Yes, but with who? I think it's a declaration of intent to share with the person specified in the "to:", "cc:" and "bcc:" fields, but not with Google.


Unless they've somehow overlooked something, surely their terms of service will?


The terms of service are an agreement with their users, not with third parties who are emailing their users.


I see where you're coming from, and IANAL etc, but this surely must be a solved problem? For at least the last 15 years (longer?) we've had web mail where mail you send doesn't go directly to the user but via some other servers. If there is an actual issue here it's going to be a hell of a legal battle.


So they strip the images and show you a text only email and tell you to deal with it.


True, that would close off this avenue. Would be interesting to know if that's how they handle this currently.


There seems to be a lot of misinformation flying around. Here's [0] Google's support doc that clears up some of it.

The most important part is at the end:

"In some cases, senders may be able to know whether an individual has opened a message with unique image links. As always, Gmail scans every message for suspicious content and if Gmail considers a sender or message potentially suspicious, images won’t be displayed and you’ll be asked whether you want to see the images."

So Google apparently does not see read receipts as a problem. The privacy and security protections are about preventing other information (like ip, browser headers, cookies) from leaking, rather than read notifications.

If you care about maintaining your privacy, I would recommend disabling the new functionality.

[0] https://support.google.com/mail/answer/145919?hl=en&ctx=mail


Wow, I'm amazed by this. I was convinced that Google wouldn't have rolled out this new feature unless they had a way to avoid this sort of tracking. Isn't this exactly the privacy issue that led clients to adopt "Don't display images automatically by default" in the first place?

(Why wouldn't they let users combine this behavior with the old one? That is, don't display images by default, but if you choose to display them anyway, get the file from Google's proxy server.)


They do combine those behaviors. The proxying is on for everybody, regardless of whether you disable showing images automatically.


Actually, the most serious reason (and the reason why not displaying images was introduced in the first place for unknown senders) was the potential for exploits triggered via embedded images, e.g. http://news.netcraft.com/archives/2004/09/17/exploit_for_mic... or even just using it to bypass firewalls by having someone inside an organization execute a GET request (via img src=) from a browser inside the firewall. (P.S. This is one reason why write operations should always use POST...)

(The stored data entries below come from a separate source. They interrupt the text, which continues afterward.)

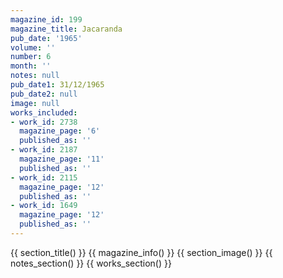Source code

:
 ```yaml
---
magazine_id: 199
magazine_title: Jacaranda
pub_date: '1965'
volume: ''
number: 6
month: ''
notes: null
pub_date1: 31/12/1965
pub_date2: null
image: null
works_included:
- work_id: 2738
  magazine_page: '6'
  published_as: ''
- work_id: 2187
  magazine_page: '11'
  published_as: ''
- work_id: 2115
  magazine_page: '12'
  published_as: ''
- work_id: 1649
  magazine_page: '12'
  published_as: ''
---
```


{{ section_title() }}
{{ magazine_info() }}
{{ section_image() }}
{{ notes_section() }}
{{ works_section() }}

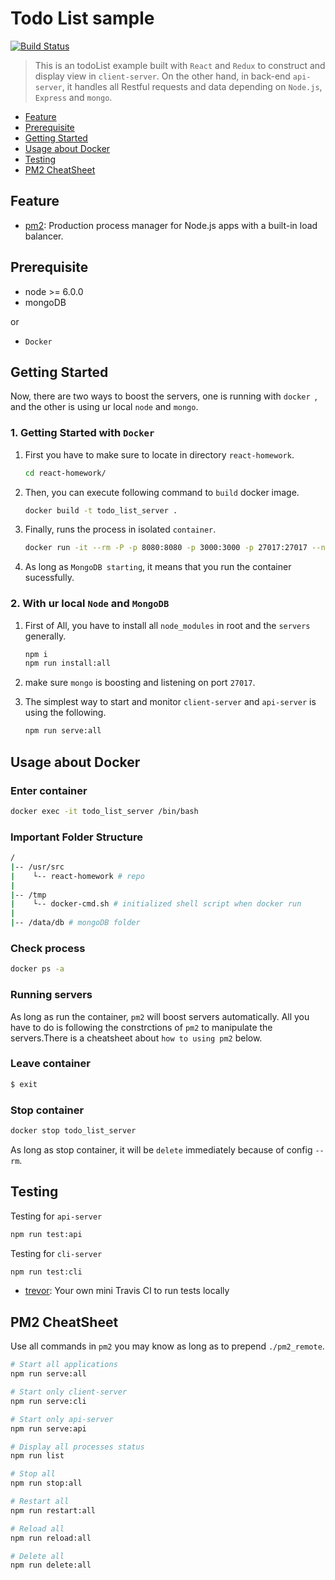 # Todo List sample 
[![Build Status](https://travis-ci.org/Chun-MingChen/react-homework.svg?branch=feature/step4-react-router)](https://travis-ci.org/Chun-MingChen/react-homework)

> This is an todoList example built with ```React``` and  ```Redux``` to construct and display view in ```client-server```.
> On the other hand, in back-end ```api-server```, it handles all Restful requests and data depending on ```Node.js```, ```Express``` and ```mongo```.
* [Feature](#feature)
* [Prerequisite](#prerequisite)
* [Getting Started](#getting-started)
* [Usage about Docker](#usage-about-docker)
* [Testing](#testing)
* [PM2 CheatSheet](#pm2-cheatsheet)

## Feature

* [pm2](https://github.com/Unitech/pm2): Production process manager for Node.js apps with a built-in load balancer.

## Prerequisite
* node >= 6.0.0
* mongoDB

or 
* ```Docker```

## Getting Started

Now, there are two ways to boost the servers, one is running with ```docker ```, and the other is using ur local ```node``` and ```mongo```.

### 1. Getting Started with ```Docker```

1. First you have to make sure to locate in directory    ```react-homework```.
   ```sh
   cd react-homework/
   ```
2. Then, you can execute following command to ```build``` docker image.
   ``` sh
   docker build -t todo_list_server .
   ```

3. Finally, runs the process in isolated ```container```.
   ``` sh
   docker run -it --rm -P -p 8080:8080 -p 3000:3000 -p 27017:27017 --name todo_list_server -v $PWD:/usr/src/react-homework todo_list_server
   ```

4. As long as ```MongoDB starting```, it means that you run the container sucessfully.


### 2. With ur local ```Node``` and ```MongoDB```
1. First of All, you have to install all ```node_modules``` in root and the ```servers``` generally.

   ```sh
   npm i
   npm run install:all
   ```

2. make sure ```mongo``` is boosting and listening on port ```27017```.

3. The simplest way to start and monitor ```client-server``` and ```api-server``` is using the following.

   ```sh
   npm run serve:all
   ```
## Usage about Docker 
### Enter container 
```sh
docker exec -it todo_list_server /bin/bash
```
### Important Folder Structure
```sh
/
|-- /usr/src
|    └-- react-homework # repo
|
|-- /tmp
|    └-- docker-cmd.sh # initialized shell script when docker run 
|
|-- /data/db # mongoDB folder

```
### Check process
```sh
docker ps -a
```

### Running servers
As long as run the container, ```pm2``` will boost servers automatically.
All you have to do is following the constrctions of ```pm2``` to manipulate the servers.There is a cheatsheet about ```how to using pm2``` below.

### Leave container 
```sh
$ exit
```

### Stop container 
```sh
docker stop todo_list_server
```
As long as stop container, it will be ```delete``` immediately because of config ```--rm```.

## Testing
Testing for ```api-server```
```sh
npm run test:api
```
Testing for ```cli-server```
```sh
npm run test:cli
```
* [trevor](https://github.com/vadimdemedes/trevor): 
Your own mini Travis CI to run tests locally

## PM2 CheatSheet
Use all commands in ```pm2``` you may know as long as to prepend ```./pm2_remote```.

```sh
# Start all applications
npm run serve:all

# Start only client-server
npm run serve:cli

# Start only api-server
npm run serve:api

# Display all processes status
npm run list

# Stop all
npm run stop:all

# Restart all
npm run restart:all

# Reload all
npm run reload:all

# Delete all
npm run delete:all
```
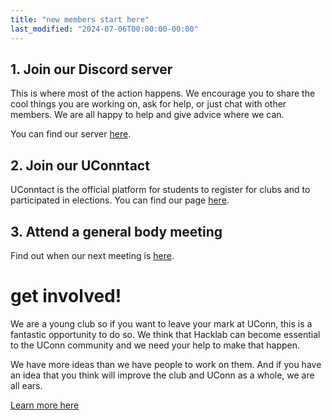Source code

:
 ```yaml
---
title: "new members start here"
last_modified: "2024-07-06T00:00:00-00:00"
---
```


## 1. Join our Discord server
This is where most of the action happens. We encourage you to share the cool things you are working on, ask for help, or just chat with other members. We are all happy to help and give advice where we can.

You can find our server [here](/discord).
 
## 2. Join our UConntact
UConntact is the official platform for students to register for clubs and to participated in elections. You can find our page [here](https://uconntact.uconn.edu/organization/hacklab). 

## 3. Attend a general body meeting
Find out when our next meeting is [here](/hours-and-location).

# get involved!
We are a young club so if you want to leave your mark at UConn, this is a fantastic opportunity to do so. We think that Hacklab can become essential to the UConn community and we need your help to make that happen.

We have more ideas than we have people to work on them. And if you have an idea that you think will improve the club and UConn as a whole, we are all ears.

[Learn more here](/volunteer)
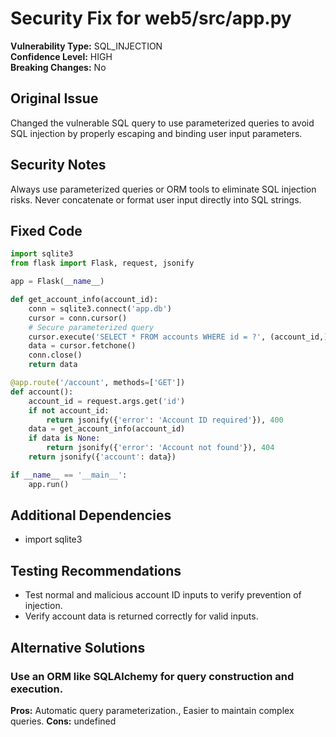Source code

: # Security Fix for web5/src/app.py

**Vulnerability Type:** SQL_INJECTION  
**Confidence Level:** HIGH  
**Breaking Changes:** No

## Original Issue
Changed the vulnerable SQL query to use parameterized queries to avoid SQL injection by properly escaping and binding user input parameters.

## Security Notes
Always use parameterized queries or ORM tools to eliminate SQL injection risks. Never concatenate or format user input directly into SQL strings.

## Fixed Code
```py
import sqlite3
from flask import Flask, request, jsonify

app = Flask(__name__)

def get_account_info(account_id):
    conn = sqlite3.connect('app.db')
    cursor = conn.cursor()
    # Secure parameterized query
    cursor.execute('SELECT * FROM accounts WHERE id = ?', (account_id,))
    data = cursor.fetchone()
    conn.close()
    return data

@app.route('/account', methods=['GET'])
def account():
    account_id = request.args.get('id')
    if not account_id:
        return jsonify({'error': 'Account ID required'}), 400
    data = get_account_info(account_id)
    if data is None:
        return jsonify({'error': 'Account not found'}), 404
    return jsonify({'account': data})

if __name__ == '__main__':
    app.run()
```

## Additional Dependencies
- import sqlite3

## Testing Recommendations
- Test normal and malicious account ID inputs to verify prevention of injection.
- Verify account data is returned correctly for valid inputs.

## Alternative Solutions

### Use an ORM like SQLAlchemy for query construction and execution.
**Pros:** Automatic query parameterization., Easier to maintain complex queries.
**Cons:** undefined

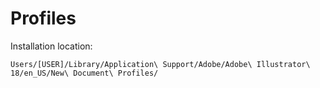 # Profiles

Installation location:

```text
Users/[USER]/Library/Application\ Support/Adobe/Adobe\ Illustrator\ 18/en_US/New\ Document\ Profiles/
```
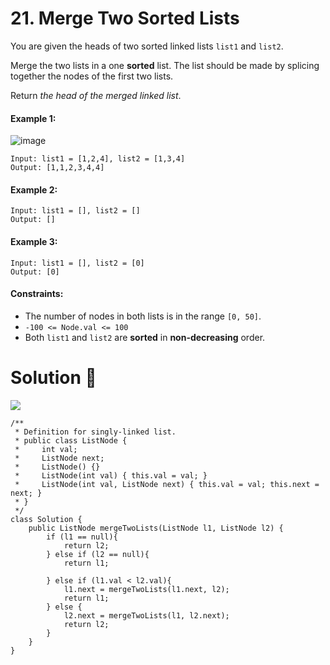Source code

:# 21. Merge Two Sorted Lists
You are given the heads of two sorted linked lists ```list1``` and ```list2```.

Merge the two lists in a one **sorted** list. The list should be made by splicing together the nodes of the first two lists.

Return *the head of the merged linked list*.


#### Example 1:
![image](https://user-images.githubusercontent.com/74788199/174696631-c635d049-57c5-461a-a13f-c57743b0eacf.png)
 
```
Input: list1 = [1,2,4], list2 = [1,3,4]
Output: [1,1,2,3,4,4]
```
#### Example 2:
```
Input: list1 = [], list2 = []
Output: []
```
#### Example 3:
```
Input: list1 = [], list2 = [0]
Output: [0]
```

#### Constraints:

- The number of nodes in both lists is in the range ```[0, 50]```.
- ```-100 <= Node.val <= 100```
- Both ```list1``` and ```list2``` are **sorted** in **non-decreasing** order.

# Solution :dart:
![](https://img.shields.io/badge/language-Java-green.svg)

```
/**
 * Definition for singly-linked list.
 * public class ListNode {
 *     int val;
 *     ListNode next;
 *     ListNode() {}
 *     ListNode(int val) { this.val = val; }
 *     ListNode(int val, ListNode next) { this.val = val; this.next = next; }
 * }
 */
class Solution {
    public ListNode mergeTwoLists(ListNode l1, ListNode l2) {
        if (l1 == null){
            return l2;
        } else if (l2 == null){
            return l1;
            
        } else if (l1.val < l2.val){
            l1.next = mergeTwoLists(l1.next, l2);
            return l1;
        } else {
            l2.next = mergeTwoLists(l1, l2.next);
            return l2;
        }  
    }
}
```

I thought "Don't display images automatically by default" was a response to porn images.


These two statements of yours seem at odds with each other:

"The privacy and security protections are about preventing other information (like ip, browser headers, cookies) from leaking, rather than read notifications."

"If you care about maintaining your privacy, I would recommend disabling the new functionality."


"Disabling the new functionality" refers to maintaing the old behavior of hiding images by default. This means that you're leaking nothing unless you explicitly decide to. This does not appear to disable the proxying, though, so you're still covered by these additional protections when you do explicitly show images.


What he meant is to disable the new functionality and revert to the default blocking of any images, which is definitely the most privacy-preserving option.

The new functionality seems to by default enable read notifications as Google seems to load all images by default. Unless that's false. Then it should have no impact on privacy.


The options are "Display images via this proxy mode that still leaks some privacy" and "don't display images. 100% privacy".


When I just tried disabling it, the images that were displayed after I clicked 'Display Images Below' all still went through the proxy.


It's a delivery receipt, not a read receipt. Delivery receipts already exist, in the sense that Google will tell (non-suspicious) senders if the message is deliverable.

Gmail is pre-fetching the image as part of the message.


I have an inbox crammed with unread messages. I okayed the new image behavior, checked a few messages and noticed how google loaded images without asking me, which is fine, I did agree on that.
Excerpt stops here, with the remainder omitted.